[tor-dev] HTTPS Everywhere harmful
mikeperry at torproject.org
Sat Apr 25 03:05:43 UTC 2015
The problem with his argument is that the web (and any protocol, really)
needs a way to demand a hard guarantee that a request must proceed over
a secure transport layer. If that layer is not available, the request
must fail. Anything short of that is opportunistic security, and by
definition not effective against an active attacker**.
I suspect what Tim Berners-Lee is actually annoyed with is Mixed Content
Blocking and its tendency to impede upgrade to HTTPS rather than
encourage it (due to blocking HSTS-upgraded URLs and addon redirect
HTTPS upgrades as if they were HTTP URLs, rather than allowing them to
be treated as first-class HTTPS urls). With that, I sympathize. Mixed
Content Blocking seems to be doing more harm than good in terms of
encouraging HTTPS transition, and has forced HTTPS-Everywhere to have to
disable thousands of HTTPS upgrade rules due to site breakage from
improperly blocked "Mixed Content".
Unfortunately, it seems that conflating the Mixed Content Blocking issue
with the HTTPS namespace issue will likely distract the standards
community long enough to delay development of proper solutions to HTTPS
migration (like an improved form of HSTS that addresses known issues
with Mixed Content Blocking: https://w3c.github.io/webappsec/specs/upgrade/).

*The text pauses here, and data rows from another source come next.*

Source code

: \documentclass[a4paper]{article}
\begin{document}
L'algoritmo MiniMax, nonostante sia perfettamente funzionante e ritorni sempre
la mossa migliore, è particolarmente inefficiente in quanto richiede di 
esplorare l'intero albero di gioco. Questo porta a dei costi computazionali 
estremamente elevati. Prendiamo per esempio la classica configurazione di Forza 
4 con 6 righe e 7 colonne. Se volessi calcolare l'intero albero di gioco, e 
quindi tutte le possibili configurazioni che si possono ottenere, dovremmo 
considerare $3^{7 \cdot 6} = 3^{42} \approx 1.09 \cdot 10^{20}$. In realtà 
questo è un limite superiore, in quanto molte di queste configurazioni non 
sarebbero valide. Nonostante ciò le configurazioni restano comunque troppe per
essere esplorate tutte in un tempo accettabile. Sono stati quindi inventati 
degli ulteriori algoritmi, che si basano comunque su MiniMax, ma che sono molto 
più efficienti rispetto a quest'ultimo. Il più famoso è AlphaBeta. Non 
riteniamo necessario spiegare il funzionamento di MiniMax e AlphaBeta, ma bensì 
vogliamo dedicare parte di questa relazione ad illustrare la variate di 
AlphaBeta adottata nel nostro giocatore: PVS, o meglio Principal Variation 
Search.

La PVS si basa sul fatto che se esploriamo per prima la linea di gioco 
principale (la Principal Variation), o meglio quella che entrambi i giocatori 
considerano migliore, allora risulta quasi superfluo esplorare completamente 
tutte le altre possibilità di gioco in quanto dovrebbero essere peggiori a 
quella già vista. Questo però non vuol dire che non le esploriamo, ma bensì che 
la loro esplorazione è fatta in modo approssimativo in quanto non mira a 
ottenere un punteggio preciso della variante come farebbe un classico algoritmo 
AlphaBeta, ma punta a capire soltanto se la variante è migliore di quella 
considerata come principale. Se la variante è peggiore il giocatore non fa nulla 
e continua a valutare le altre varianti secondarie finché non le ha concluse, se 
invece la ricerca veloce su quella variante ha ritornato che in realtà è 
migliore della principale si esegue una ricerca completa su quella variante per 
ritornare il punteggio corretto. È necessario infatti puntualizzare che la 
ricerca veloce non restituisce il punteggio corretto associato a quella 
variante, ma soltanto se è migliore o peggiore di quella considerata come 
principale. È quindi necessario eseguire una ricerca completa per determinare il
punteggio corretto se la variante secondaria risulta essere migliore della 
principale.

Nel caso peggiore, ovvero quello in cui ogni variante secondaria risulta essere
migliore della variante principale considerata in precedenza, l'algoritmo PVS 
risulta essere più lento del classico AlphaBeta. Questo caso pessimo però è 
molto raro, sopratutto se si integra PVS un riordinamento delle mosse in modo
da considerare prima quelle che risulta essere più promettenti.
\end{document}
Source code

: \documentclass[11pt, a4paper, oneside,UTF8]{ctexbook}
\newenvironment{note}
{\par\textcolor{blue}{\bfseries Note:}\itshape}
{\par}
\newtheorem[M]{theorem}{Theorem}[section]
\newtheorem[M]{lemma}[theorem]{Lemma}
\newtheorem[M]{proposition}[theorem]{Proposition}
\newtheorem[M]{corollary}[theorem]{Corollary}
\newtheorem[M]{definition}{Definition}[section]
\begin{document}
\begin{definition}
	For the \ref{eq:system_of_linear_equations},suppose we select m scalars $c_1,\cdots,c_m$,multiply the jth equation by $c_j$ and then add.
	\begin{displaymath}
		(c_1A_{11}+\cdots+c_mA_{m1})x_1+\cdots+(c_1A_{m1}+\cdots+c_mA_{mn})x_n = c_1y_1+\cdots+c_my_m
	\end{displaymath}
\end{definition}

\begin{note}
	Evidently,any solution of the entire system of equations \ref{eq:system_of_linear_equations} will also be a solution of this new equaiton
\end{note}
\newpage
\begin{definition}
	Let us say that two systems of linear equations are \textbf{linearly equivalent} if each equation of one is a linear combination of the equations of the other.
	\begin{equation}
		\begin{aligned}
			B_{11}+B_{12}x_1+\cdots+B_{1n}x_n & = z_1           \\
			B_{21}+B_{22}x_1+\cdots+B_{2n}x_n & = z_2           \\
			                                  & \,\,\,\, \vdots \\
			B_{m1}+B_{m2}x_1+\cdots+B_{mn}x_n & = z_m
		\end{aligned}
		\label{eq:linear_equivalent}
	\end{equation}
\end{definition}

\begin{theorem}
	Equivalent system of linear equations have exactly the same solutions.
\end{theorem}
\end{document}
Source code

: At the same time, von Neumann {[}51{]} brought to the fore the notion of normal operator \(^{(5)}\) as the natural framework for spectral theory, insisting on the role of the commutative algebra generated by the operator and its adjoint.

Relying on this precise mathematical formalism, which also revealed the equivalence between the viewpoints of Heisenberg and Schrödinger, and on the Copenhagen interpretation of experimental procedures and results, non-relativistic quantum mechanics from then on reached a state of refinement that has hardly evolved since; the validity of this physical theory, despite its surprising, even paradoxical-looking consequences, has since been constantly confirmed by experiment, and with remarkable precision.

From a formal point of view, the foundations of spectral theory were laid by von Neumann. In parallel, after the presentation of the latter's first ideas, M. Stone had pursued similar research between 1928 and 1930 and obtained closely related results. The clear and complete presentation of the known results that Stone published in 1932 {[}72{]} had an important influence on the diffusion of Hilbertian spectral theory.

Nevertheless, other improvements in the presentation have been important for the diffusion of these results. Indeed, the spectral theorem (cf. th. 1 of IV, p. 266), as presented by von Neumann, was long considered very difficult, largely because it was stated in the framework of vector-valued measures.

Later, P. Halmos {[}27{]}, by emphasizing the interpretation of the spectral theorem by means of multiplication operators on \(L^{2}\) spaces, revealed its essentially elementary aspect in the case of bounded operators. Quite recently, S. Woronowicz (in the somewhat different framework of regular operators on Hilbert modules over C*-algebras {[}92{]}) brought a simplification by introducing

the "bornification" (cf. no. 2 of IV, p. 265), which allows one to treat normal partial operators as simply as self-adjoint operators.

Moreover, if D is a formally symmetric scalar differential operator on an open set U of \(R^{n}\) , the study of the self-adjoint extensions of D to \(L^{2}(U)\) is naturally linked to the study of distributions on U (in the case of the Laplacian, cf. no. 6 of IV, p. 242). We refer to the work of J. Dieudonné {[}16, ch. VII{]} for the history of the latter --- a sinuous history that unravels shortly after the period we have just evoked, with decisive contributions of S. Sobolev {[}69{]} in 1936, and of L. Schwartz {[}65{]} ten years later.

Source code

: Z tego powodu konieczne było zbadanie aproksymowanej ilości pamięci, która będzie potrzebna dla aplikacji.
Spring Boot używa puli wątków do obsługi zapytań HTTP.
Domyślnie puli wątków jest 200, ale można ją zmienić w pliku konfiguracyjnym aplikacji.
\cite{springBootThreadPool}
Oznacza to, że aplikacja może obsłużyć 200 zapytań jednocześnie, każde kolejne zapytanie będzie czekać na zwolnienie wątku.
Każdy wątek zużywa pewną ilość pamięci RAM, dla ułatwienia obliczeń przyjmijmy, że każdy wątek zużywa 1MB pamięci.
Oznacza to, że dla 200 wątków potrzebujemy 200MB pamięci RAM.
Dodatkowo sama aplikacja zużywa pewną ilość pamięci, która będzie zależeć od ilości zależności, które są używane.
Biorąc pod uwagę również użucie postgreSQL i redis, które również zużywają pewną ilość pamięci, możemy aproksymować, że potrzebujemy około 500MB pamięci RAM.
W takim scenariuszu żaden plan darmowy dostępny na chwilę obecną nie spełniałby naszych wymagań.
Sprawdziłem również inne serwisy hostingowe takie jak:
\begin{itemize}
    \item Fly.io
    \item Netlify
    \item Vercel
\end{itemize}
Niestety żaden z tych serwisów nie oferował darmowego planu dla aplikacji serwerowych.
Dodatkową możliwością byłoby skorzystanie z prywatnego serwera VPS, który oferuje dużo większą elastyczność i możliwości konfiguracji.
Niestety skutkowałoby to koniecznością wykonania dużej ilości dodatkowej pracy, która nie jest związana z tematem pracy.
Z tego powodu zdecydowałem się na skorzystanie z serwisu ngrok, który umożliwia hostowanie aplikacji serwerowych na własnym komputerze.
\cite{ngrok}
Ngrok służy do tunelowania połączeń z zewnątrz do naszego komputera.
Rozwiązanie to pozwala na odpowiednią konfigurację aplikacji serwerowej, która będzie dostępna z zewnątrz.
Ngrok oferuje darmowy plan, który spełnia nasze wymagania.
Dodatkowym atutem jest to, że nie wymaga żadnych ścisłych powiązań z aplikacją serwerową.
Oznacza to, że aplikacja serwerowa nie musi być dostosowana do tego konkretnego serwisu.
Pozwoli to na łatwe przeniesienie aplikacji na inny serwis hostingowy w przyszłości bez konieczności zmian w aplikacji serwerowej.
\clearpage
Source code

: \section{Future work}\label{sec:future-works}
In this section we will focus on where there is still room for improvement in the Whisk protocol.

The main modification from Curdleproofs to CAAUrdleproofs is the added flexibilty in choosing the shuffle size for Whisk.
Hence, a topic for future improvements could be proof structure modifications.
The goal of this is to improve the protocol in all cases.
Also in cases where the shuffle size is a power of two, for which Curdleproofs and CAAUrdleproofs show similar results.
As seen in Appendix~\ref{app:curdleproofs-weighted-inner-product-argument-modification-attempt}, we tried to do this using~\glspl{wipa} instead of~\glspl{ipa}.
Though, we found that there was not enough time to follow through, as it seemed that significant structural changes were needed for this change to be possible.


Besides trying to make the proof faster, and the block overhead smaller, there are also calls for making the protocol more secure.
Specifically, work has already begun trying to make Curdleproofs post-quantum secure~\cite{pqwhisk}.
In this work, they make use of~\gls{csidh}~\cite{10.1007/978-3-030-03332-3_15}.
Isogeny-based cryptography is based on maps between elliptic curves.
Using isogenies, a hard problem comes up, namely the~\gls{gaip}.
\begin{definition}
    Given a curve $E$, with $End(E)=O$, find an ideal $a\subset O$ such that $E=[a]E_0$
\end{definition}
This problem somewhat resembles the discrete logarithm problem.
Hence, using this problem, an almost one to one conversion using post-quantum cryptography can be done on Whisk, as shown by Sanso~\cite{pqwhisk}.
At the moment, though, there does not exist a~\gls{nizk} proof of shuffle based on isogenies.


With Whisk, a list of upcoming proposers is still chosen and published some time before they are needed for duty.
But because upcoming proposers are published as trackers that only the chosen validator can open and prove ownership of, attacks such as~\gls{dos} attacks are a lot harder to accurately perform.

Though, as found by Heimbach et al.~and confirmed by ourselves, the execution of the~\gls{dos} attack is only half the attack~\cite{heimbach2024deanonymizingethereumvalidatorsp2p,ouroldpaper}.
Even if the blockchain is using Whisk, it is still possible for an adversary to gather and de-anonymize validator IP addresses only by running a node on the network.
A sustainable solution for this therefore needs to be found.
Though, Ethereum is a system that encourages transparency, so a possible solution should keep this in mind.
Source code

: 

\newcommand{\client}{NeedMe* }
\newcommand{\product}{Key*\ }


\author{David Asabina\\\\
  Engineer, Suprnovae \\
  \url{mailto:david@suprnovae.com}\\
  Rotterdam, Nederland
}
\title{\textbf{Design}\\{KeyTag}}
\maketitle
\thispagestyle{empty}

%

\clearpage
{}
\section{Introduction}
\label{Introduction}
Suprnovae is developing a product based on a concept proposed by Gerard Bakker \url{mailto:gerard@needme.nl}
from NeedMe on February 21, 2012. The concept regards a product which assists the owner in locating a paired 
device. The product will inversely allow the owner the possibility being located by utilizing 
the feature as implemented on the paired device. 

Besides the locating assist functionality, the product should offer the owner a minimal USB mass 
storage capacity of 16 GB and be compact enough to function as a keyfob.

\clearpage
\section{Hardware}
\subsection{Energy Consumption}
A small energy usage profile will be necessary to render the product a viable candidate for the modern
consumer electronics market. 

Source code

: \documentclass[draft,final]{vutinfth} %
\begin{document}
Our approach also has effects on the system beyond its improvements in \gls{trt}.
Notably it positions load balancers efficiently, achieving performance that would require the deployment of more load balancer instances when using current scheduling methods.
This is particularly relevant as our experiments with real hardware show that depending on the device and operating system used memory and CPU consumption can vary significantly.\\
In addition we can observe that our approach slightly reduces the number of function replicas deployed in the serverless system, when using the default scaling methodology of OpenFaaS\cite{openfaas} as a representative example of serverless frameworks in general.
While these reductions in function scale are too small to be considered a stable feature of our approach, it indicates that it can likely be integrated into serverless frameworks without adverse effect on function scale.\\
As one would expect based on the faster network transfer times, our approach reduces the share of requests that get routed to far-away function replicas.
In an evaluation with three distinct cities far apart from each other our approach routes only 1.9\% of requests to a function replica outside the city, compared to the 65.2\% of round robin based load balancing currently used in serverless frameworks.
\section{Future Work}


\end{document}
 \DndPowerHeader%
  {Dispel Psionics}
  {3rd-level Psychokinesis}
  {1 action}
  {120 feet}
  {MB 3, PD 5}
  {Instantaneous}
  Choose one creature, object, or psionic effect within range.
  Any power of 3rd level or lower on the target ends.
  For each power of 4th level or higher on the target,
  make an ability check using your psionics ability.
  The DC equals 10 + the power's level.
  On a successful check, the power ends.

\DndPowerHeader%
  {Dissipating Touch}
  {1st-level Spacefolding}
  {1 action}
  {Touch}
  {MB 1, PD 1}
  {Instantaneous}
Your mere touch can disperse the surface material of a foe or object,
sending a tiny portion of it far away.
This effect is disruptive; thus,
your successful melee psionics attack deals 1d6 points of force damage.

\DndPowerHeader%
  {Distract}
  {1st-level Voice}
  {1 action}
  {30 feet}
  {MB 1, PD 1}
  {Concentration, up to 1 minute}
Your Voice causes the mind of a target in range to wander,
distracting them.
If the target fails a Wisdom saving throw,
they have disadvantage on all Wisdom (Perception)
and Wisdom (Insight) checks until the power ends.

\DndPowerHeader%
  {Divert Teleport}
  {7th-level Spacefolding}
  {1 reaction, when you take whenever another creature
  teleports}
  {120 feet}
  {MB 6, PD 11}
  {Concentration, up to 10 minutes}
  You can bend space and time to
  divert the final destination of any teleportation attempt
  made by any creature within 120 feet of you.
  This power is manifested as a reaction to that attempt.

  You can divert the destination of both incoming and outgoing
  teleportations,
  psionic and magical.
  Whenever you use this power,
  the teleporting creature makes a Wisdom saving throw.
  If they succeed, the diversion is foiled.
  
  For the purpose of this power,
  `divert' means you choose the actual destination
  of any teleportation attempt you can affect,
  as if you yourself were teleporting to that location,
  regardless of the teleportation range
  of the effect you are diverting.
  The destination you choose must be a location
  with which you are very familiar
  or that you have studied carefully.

Forgive me if I do my best to avoid this distraction myself.
** Sure, there could be a pile of new attribute flags that could be set
on every HTML resource tag that says the resource must use a "secure
http:" channel if the parent document happened to load over a secure
channel, but the net engineering effort of deploying that correctly far
exceeds the effort needed to mitigate the namespace fragmentation
issues that Tim Berners-Lee is seemingly so concerned about.